Salon (Opinion)
By Simon Maloy
April 22, 2016
The Republican-controlled House of Representatives has a well-earned reputation as a thoroughly dysfunctional and largely useless governing body. In the six years since the GOP has taken control, activity in the House has been defined largely by titanic struggles within the party to accomplish the bare minimum of its governing responsibilities, the paralysis broken only by the need to avert a series of self-imposed crises. There’s been no real policy agenda, largely because the party in power can’t agree on much beyond “Obamacare is bad.”
Newly ensconced House Speaker Paul Ryan has made it his job to alter this perception, and to that end he and the rest of the House leadership are allegedly planning to roll out a series of policy proposals ahead of the 2016 Republican nominating convention. As the Washington Post reported this week, the purpose behind this agenda is two-fold: they want the GOP to look like a party of ideas again, and they want it to “serve as an alternative to the ideas promoted by presidential front-runners Donald Trump and Texas Sen. Ted Cruz.” You know things are looking good for a major party when they’re terrified of the crazy ideas their presidential frontrunners might serve up.
Anyway, here’s how the Post describes the House GOP policy effort:
The agenda project has proceeded quietly but steadily behind closed doors since the effort was formally unveiled at a Republican policy retreat in January. The chairmen of the House standing committees were each tasked with developing policy documents in six areas: health care, taxes, national security, regulatory reform, poverty and reasserting Congress’s constitutional authority.
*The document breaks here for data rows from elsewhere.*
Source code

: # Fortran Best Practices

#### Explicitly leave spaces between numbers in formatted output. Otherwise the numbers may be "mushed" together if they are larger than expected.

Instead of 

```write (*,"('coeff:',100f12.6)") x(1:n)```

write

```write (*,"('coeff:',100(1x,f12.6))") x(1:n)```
On taxes it’s pretty safe to assume what they have in mind: “pro-growth” rate cuts for rich people and magical mathematics to paper over the revenue losses. And whatever they come up with for healthcare will likely be a vague non-starter. But it’s better than nothing, I suppose. For me, the most interesting aspect to all this, both in terms of policy and politics, is the issue area that is conspicuously absent from all of this: immigration.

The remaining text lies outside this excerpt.